To All the ‘I Don’t Wait in Line’ Folk: There Might Be an Art to It
Long lines pull me in. Like sirens and revenge and corsets and fame and perfume, promising something worth the wait. I see it stretching down the block, curling around corners, and I feel an itch to join it. A guttural drive, a profound and ancient yearning to stand there, shoulder to shoulder sometimes, crotch to butt more often, with strangers, shuffling forward inch by inch toward whatever waits for us just beyond the front of the line.
It goes back to college, I think. Freshman and sophomore year, we all lined up, excited for the parties at the community centers, school gyms, fenced-in parks, frat houses, and clubs that allowed 18-year-olds. The lines were long, chaotic, full of promise and girls in Wet Seal and Charlotte Russe dresses, barely shivering in a Florida winter. The boys were business casual with soft toe sneakers. Then, something happened the summer before junior year. They sent us all home for break, and too many of us came back different.
Suddenly, folks were too good for lines. They said, loud enough to be heard by whoever was nosey, “Oh, I don’t wait in line,” like it was a matter of principle, like they had somewhere better to be. “You know damn well I’m not going if the line’s long,” they’d say, as if the party inside wasn’t already overflowing into the street. I’d stand there, listening to these self-important declarations, shaking my head, wondering which of the promoters wanted to see them naked.
Because I’ve always loved the line. The way it’s not just a wait but a whole preamble to the thing itself. In line, you meet people. You make jokes. You size up the ones who look like they’re thinking about cutting and unite with strangers to keep the order. This is where you build anticipation. It’s where your appetite grows, whether for the night ahead or the food at the end of the queue. By the time you make it to the front, you’re ready – really ready – to take it all in.

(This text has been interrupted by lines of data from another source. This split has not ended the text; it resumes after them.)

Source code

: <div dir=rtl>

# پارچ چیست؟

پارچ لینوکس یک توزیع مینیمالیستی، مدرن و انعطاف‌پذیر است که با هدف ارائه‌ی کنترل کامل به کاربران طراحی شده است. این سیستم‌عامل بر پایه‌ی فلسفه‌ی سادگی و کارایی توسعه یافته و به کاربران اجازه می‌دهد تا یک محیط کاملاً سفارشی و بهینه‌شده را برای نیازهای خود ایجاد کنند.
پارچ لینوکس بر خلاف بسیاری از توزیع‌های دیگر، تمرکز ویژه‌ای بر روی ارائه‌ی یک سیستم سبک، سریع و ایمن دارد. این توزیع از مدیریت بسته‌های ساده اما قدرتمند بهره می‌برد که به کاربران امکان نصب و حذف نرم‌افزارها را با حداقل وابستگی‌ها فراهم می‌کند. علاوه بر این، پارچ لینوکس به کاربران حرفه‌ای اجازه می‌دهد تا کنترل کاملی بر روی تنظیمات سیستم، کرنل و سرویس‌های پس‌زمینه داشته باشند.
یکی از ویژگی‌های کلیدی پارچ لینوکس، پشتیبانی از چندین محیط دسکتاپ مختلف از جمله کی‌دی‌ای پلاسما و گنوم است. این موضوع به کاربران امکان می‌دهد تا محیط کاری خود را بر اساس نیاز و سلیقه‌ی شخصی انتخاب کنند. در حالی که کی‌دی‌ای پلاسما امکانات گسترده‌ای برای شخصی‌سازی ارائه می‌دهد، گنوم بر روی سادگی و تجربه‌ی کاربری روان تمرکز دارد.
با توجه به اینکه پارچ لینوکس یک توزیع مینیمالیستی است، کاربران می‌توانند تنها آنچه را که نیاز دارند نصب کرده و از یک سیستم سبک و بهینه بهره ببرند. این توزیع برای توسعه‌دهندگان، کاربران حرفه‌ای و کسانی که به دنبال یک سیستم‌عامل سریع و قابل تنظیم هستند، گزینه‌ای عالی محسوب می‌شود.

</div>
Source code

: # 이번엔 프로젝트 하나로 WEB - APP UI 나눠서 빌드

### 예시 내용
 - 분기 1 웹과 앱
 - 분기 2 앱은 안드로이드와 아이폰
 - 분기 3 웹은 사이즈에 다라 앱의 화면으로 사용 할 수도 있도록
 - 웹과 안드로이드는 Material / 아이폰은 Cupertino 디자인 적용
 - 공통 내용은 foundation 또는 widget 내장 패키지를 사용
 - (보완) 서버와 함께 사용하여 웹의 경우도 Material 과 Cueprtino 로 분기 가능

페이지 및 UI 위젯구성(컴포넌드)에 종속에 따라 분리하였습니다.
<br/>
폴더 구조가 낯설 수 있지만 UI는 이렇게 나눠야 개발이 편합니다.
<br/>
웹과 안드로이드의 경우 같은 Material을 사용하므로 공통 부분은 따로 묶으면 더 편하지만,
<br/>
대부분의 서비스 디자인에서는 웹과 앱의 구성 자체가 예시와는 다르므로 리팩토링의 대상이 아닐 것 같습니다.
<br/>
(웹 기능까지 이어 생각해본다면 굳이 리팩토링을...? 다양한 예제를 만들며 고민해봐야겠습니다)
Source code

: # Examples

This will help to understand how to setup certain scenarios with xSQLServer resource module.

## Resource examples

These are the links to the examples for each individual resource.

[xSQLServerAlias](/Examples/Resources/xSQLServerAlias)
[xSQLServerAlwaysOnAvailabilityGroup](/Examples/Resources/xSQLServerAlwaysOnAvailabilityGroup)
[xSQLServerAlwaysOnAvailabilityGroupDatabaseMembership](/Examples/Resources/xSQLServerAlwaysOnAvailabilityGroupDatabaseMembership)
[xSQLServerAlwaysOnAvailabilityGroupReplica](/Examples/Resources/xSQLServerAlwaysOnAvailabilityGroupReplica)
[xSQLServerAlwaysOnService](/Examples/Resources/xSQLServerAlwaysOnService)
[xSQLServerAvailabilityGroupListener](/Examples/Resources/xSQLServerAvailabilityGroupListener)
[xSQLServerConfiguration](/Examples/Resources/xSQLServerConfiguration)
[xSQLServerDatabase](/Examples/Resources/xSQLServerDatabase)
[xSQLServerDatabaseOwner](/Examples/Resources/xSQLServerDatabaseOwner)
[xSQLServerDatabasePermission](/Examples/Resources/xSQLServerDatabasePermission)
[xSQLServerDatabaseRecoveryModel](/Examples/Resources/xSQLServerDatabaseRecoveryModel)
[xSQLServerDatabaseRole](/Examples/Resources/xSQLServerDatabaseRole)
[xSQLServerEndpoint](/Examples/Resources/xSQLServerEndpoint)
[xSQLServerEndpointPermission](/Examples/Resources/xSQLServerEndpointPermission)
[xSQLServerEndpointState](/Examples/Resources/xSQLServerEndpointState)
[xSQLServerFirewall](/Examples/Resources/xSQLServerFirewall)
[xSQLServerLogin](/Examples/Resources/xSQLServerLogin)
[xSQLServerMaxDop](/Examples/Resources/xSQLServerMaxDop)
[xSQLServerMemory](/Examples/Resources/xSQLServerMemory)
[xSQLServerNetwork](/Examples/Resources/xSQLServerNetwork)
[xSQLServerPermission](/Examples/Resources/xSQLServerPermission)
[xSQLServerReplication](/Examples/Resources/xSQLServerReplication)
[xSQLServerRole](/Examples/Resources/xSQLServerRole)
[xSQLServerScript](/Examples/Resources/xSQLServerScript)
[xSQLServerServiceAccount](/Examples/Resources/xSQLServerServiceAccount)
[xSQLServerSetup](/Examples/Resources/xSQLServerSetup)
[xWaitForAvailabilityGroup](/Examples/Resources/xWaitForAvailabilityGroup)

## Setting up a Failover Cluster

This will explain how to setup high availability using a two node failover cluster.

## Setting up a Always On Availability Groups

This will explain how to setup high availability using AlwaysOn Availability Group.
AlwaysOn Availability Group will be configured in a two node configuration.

And nothing’s changed. Not really.
In Bangkok not long ago, I stood in a line for three and a half hours, waiting for one of Jay Fai’s legendary omelets with really big lumps of crab meat. There were only 15 people ahead of me, but when you’re waiting for something from someone who pours what tastes like their entire soul into oil in a wok, time bends. And still, I didn’t mind. The line became its own little world and thanks to Spotify, Jalen Ngonda kept me company. And when I finally sat and bit into the first piece of crab, it felt like vindication.

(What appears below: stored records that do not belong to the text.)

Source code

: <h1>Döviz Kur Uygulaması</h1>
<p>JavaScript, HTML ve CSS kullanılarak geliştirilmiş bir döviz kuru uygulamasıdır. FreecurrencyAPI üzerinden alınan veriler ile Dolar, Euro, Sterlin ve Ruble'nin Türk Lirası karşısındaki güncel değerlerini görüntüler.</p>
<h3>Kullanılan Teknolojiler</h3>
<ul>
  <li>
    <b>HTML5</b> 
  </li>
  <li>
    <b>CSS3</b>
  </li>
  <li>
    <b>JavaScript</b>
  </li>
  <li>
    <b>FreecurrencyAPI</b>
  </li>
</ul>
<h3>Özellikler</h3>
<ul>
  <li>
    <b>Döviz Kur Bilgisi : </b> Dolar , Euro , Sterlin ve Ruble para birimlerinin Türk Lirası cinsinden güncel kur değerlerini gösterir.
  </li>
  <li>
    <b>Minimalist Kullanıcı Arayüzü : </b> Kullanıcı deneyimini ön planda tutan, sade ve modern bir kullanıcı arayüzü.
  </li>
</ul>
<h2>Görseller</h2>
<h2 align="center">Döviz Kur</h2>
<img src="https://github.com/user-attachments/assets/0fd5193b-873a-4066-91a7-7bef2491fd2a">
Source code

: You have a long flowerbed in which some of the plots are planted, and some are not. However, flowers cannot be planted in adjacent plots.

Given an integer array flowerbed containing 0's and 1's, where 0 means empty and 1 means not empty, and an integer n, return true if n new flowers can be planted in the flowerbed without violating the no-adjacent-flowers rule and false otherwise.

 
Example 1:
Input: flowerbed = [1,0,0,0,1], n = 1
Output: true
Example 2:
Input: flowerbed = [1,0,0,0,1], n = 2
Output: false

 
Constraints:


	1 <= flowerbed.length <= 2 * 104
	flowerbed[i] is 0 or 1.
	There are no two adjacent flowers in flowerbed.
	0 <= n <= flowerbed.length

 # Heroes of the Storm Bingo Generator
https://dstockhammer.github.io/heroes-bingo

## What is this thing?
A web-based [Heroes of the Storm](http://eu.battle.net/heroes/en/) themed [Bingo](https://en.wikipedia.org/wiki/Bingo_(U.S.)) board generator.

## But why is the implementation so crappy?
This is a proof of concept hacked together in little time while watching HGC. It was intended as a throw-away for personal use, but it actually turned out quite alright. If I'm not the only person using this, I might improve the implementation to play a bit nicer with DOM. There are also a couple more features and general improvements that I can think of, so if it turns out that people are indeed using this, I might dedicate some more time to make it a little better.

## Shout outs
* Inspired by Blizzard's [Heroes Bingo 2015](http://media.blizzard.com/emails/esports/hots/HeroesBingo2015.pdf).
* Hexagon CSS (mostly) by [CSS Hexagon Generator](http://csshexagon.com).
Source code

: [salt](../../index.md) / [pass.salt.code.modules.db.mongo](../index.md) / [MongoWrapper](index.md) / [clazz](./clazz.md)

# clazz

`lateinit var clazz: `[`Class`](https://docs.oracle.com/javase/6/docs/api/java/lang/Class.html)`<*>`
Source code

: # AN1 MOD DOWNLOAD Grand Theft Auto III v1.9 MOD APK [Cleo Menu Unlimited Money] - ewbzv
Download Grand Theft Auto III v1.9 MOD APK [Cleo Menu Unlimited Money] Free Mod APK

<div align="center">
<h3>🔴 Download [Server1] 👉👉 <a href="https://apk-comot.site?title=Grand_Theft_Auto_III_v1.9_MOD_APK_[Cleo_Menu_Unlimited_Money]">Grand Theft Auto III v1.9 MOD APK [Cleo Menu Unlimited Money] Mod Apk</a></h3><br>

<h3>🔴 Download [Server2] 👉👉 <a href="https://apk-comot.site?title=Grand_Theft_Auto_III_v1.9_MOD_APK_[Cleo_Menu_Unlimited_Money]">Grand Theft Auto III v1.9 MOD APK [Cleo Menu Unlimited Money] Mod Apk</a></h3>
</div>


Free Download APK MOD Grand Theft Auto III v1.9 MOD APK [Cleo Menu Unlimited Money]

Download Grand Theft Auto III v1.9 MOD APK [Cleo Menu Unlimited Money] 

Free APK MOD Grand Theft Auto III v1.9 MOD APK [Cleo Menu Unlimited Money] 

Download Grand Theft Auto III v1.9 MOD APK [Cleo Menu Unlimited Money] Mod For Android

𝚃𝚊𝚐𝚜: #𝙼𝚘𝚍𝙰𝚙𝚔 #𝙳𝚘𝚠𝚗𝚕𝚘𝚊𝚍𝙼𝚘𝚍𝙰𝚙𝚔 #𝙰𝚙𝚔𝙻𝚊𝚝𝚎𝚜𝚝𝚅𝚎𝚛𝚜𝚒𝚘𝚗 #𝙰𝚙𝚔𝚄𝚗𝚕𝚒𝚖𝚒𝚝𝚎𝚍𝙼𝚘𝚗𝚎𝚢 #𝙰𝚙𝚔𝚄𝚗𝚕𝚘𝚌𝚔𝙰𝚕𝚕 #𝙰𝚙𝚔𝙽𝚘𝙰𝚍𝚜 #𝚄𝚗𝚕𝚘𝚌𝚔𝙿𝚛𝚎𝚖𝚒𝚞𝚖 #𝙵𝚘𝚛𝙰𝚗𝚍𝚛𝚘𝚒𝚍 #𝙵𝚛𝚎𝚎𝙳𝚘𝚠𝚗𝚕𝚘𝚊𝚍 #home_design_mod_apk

In Tokyo, I did the same for a bowl of ramen. In LA, it was for cronuts and tacos and an elevator to see James Vincent McMorrow on a rooftop. Brooklyn had haircuts and the Bronx had bodega salads, and Taiwan had boba, blood cakes, and crawfish. I’ve stood in lines without even knowing what was at the other end, trusting only that the crowd knew something I didn’t.

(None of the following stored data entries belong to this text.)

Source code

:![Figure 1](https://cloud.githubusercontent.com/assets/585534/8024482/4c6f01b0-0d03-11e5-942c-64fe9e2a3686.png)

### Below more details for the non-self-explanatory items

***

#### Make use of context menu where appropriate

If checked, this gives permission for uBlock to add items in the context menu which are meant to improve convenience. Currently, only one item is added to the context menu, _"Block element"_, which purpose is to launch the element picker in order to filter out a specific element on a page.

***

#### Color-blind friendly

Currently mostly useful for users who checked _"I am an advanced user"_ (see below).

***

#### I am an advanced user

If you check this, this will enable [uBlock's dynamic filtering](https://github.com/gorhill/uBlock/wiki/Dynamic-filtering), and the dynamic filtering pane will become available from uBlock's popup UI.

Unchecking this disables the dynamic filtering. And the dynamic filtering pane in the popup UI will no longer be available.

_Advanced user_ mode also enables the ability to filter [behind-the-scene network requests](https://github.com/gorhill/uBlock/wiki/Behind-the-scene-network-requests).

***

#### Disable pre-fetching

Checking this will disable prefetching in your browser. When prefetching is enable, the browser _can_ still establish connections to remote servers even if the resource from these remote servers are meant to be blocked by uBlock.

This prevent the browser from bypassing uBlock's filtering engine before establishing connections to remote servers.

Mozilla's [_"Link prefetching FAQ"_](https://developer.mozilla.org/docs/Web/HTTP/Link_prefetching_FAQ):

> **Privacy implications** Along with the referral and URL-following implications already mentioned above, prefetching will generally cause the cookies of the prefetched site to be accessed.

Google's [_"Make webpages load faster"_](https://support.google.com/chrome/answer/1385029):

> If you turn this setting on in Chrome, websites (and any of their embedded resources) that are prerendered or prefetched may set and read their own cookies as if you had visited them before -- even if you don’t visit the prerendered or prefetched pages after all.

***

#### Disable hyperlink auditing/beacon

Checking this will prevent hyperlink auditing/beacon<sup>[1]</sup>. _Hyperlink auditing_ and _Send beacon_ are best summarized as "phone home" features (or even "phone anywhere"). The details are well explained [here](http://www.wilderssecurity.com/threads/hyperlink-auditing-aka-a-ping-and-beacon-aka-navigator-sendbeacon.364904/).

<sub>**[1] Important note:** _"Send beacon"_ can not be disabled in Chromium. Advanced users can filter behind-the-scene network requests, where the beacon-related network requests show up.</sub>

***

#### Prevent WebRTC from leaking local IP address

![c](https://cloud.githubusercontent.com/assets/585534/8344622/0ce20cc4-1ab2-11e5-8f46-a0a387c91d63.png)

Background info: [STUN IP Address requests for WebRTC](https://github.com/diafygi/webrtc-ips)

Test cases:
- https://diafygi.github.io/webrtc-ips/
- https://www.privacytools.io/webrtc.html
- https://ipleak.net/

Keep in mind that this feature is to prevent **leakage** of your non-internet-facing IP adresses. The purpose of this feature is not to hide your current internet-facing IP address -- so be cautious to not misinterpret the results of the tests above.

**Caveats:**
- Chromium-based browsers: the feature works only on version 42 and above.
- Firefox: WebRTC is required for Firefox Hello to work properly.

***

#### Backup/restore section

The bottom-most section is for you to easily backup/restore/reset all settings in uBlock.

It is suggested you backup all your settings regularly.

And honestly, sometimes the line itself is the adventure. There was this one time in Hollywood, outside of an industry party at the Mondrian. Before me and Tonja got halfway to the door, we’d turned a stranger into a friend and we all left the line together and ended up in bar then a late-night diner, swapping stories about André Leon Tally and the millions of other things that trickle down from there over pancakes or greasy fries or whatever we pigged out on. We never made it to the party, but that wasn’t the point. The line gave us what we needed: connection, spontaneity, and a story to tell.
That’s the thing about lines – they’re not just a wait. They’re a space where you believe in what’s ahead, in the work and care someone’s putting into the thing you’re waiting for. Whether it’s a crab omelet, a bowl of ramen, or the promise of a night you could never ever talk about with Christians, the line teaches you patience. It teaches you faith in the payoff.
So, let’s get back to standing in line. Let’s see where it leads us.